In reality, in order to choose a sensible prior we need to know more information about the type of process we are modelling. For instance, suppose that our data are the outcomes of \(n\) tennis matches between two friends, Alex and Bob, where \(Y_i = 1\) denotes a victory for Alex, and \(Y_i = 0\) a victory for Bob. Suppose that Alex is 25 and healthy, whereas Bob is 52 and slightly overweight. Before the matches are played, you have some prior belief about \(\theta\), the probability that Alex will win a game of tennis against Bob. The prior distribution reflects your personal beliefs: your prior may well look quite different to another person’s prior. In this example, we might suppose \(\theta \sim \text{beta}(3, 2)\). If we then observe two matches, both won by Bob (\(s = 0\), \(f = 2\)), the posterior distribution will be \(\theta|\bm Y \sim \text{beta}(3, 4)\). In this case, the smaller values of \(\theta\) are given a higher probability in the posterior than in the prior, because of the what we have learnt from the data:
curve(dbeta(x, 3, 4), 0, 1, ylab = "pi(theta)", xlab = "theta")
curve(dbeta(x, 3, 2), 0, 1, lty = 2, add = TRUE)
legend("topleft", lty = c(2, 1), c("Prior", "Posterior")) 

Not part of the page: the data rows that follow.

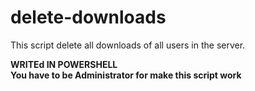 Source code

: # delete-downloads
This script delete all downloads of all users in the server. <BR>

<B> WRITEd IN POWERSHELL</B><BR>
<B>You have to be Administrator for make this script work </B>
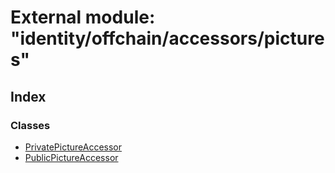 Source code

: # External module: "identity/offchain/accessors/pictures"

## Index

### Classes

* [PrivatePictureAccessor](../classes/_identity_offchain_accessors_pictures_.privatepictureaccessor.md)
* [PublicPictureAccessor](../classes/_identity_offchain_accessors_pictures_.publicpictureaccessor.md)
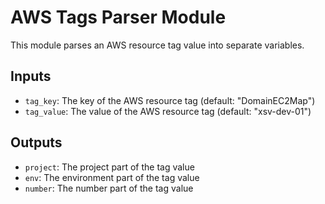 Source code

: # AWS Tags Parser Module

This module parses an AWS resource tag value into separate variables.

## Inputs

* `tag_key`: The key of the AWS resource tag (default: "DomainEC2Map")
* `tag_value`: The value of the AWS resource tag (default: "xsv-dev-01")

## Outputs

* `project`: The project part of the tag value
* `env`: The environment part of the tag value
* `number`: The number part of the tag value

12.3 The posterior predictive distribution

Suppose we wanted to predict the outcome of a new random variables \(Y_{n+1}\), assumed to have the same distribution as \(Y_1, \ldots, Y_n\).

If the \(Y_i\) are discrete random variables, the posterior predictive distribution is \[P(Y_{n+1} = y | y_1, \ldots, y_n) = \int_\theta p(y; \theta) \pi(\theta | y_1, \ldots, y_n) d \theta. \]

Example 12.2 (Bernoulli) Continuing Example 12.1, with \(Y_i \sim \text{Bernoulli}(\theta)\) and prior \(\theta \sim \text{beta}(m_0, n_0)\), recall that \(\theta|y_1, \ldots, y_n \sim \text{beta}(s + m_0, f + n_0),\) where \(s = \sum_{i=1}^n y_i\) and \(f = n - \sum_{i=1}^n y_i\). We have \[\pi(\theta|y_1, \ldots, y_n) = \frac{1}{B(s + m_0, f + n_0)} \theta^{s + m_0 - 1} (1 - \theta)^{f + n_0 - 1}, \quad 0 < \theta < 1,\] and \[p(y; \theta) = \theta^y (1 - \theta)^{1 - y}, \quad y \in \{0, 1\}.\] We have \[\begin{align*} P(Y_{n+1} = 1 | y_1 \ldots y_n) &= \int_0^1 \theta \frac{1}{B(s + m_0, f + n_0)} \theta^{s + m_0 - 1} (1 - \theta)^{f + n_0 - 1} d\theta \\ &= \frac{1}{B(s + m_0, f + n_0)} \int_0^1 \theta^{s + m_0} (1 - \theta)^{f + n_0 - 1} d \theta \\ &= \frac{B(s + m_0 + 1, f + n_0)}{B(s + m_0, f + n_0)} \int_0^1 h(\theta) d \theta \\ & \quad \quad \text{where $h(\theta)$ the $\text{beta}(s + m_0 + 1, f + n_0)$ pdf} \\ &= \frac{\Gamma(s + m_0 + 1) \Gamma(f + n_0)}{\Gamma(s + m_0 + 1 + f + n_0)} \cdot \frac{\Gamma(s + m_0 + f + n_0)}{\Gamma(s + m_0)\Gamma(f + n_0)} \cdot 1 \\ &= \frac{\Gamma(n + m_0 + n_0)}{\Gamma(n + m_0 + n_0 + 1)} \frac{\Gamma(s + m_0 + 1)}{\Gamma(s + m_0)} \\ &= \frac{s+m_0}{n + m_0 + n_0}. \end{align*}\] In our tennis match example, with \(m_0 = 3\), \(n_0 = 2\), after observing two matches both won by Bob (\(s = 0\), \(f = 2\)), our predicted probability that Alex will win the next match is \[P(Y_3 = 1 | y_1, y_2) = \frac{0 + 3}{2 + 3 + 2}= \frac{3}{7}.\]